++++ Dataset entries ++++

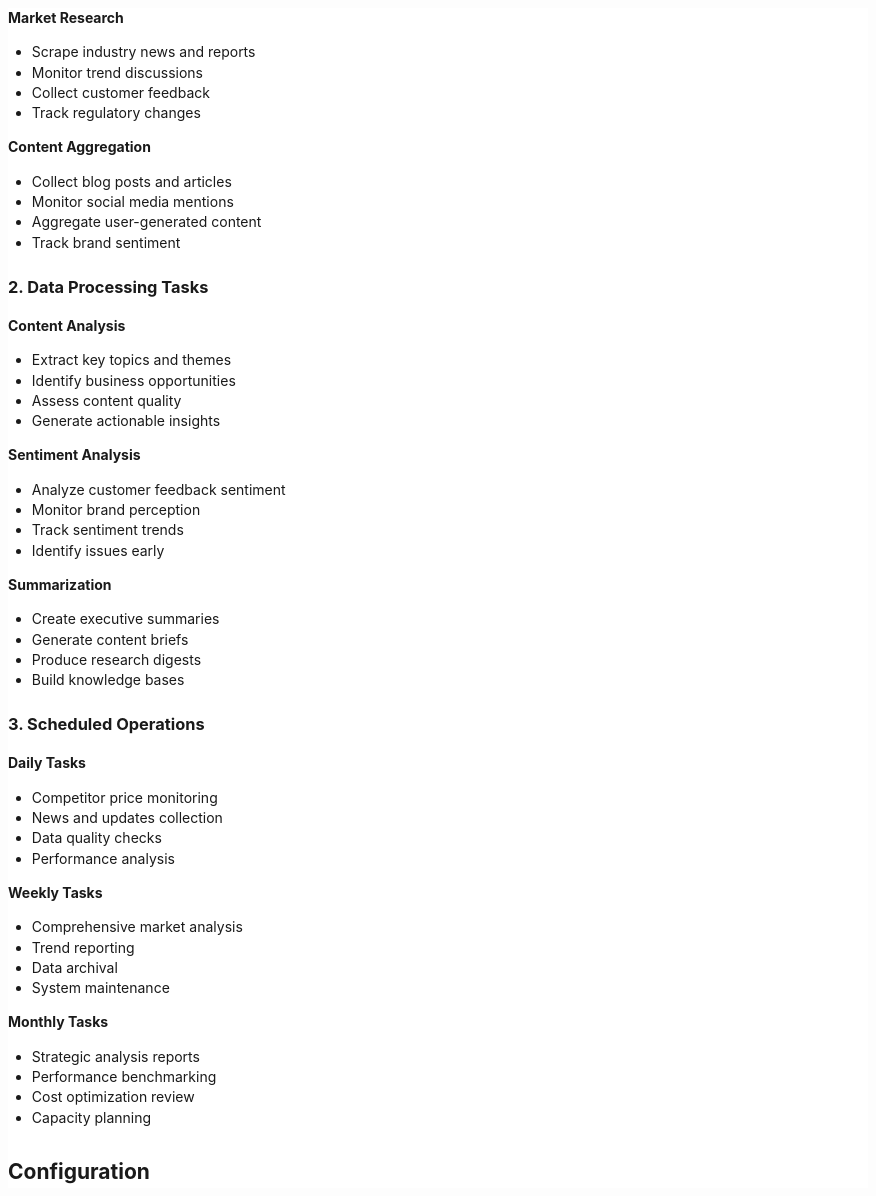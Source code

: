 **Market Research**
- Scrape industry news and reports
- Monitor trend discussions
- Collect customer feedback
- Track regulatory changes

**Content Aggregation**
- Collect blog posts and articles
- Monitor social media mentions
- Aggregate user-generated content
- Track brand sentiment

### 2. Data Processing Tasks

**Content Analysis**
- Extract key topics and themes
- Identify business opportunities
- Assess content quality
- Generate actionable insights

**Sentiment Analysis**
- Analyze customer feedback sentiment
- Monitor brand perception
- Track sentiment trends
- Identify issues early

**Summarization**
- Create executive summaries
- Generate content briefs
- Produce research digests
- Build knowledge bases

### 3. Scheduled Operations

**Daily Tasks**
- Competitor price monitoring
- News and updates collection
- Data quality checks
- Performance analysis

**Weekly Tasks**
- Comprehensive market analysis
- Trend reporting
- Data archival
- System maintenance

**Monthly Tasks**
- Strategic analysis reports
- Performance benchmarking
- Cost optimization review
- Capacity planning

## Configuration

++++

Task details | Aside from its pictures, the listing must be given again in full, exactly as it appears.

Finished exercise |
Source code

: **Market Research**
- Scrape industry news and reports
- Monitor trend discussions
- Collect customer feedback
- Track regulatory changes

**Content Aggregation**
- Collect blog posts and articles
- Monitor social media mentions
- Aggregate user-generated content
- Track brand sentiment

### 2. Data Processing Tasks

**Content Analysis**
- Extract key topics and themes
- Identify business opportunities
- Assess content quality
- Generate actionable insights

**Sentiment Analysis**
- Analyze customer feedback sentiment
- Monitor brand perception
- Track sentiment trends
- Identify issues early

**Summarization**
- Create executive summaries
- Generate content briefs
- Produce research digests
- Build knowledge bases

### 3. Scheduled Operations

**Daily Tasks**
- Competitor price monitoring
- News and updates collection
- Data quality checks
- Performance analysis

**Weekly Tasks**
- Comprehensive market analysis
- Trend reporting
- Data archival
- System maintenance

**Monthly Tasks**
- Strategic analysis reports
- Performance benchmarking
- Cost optimization review
- Capacity planning

## Configuration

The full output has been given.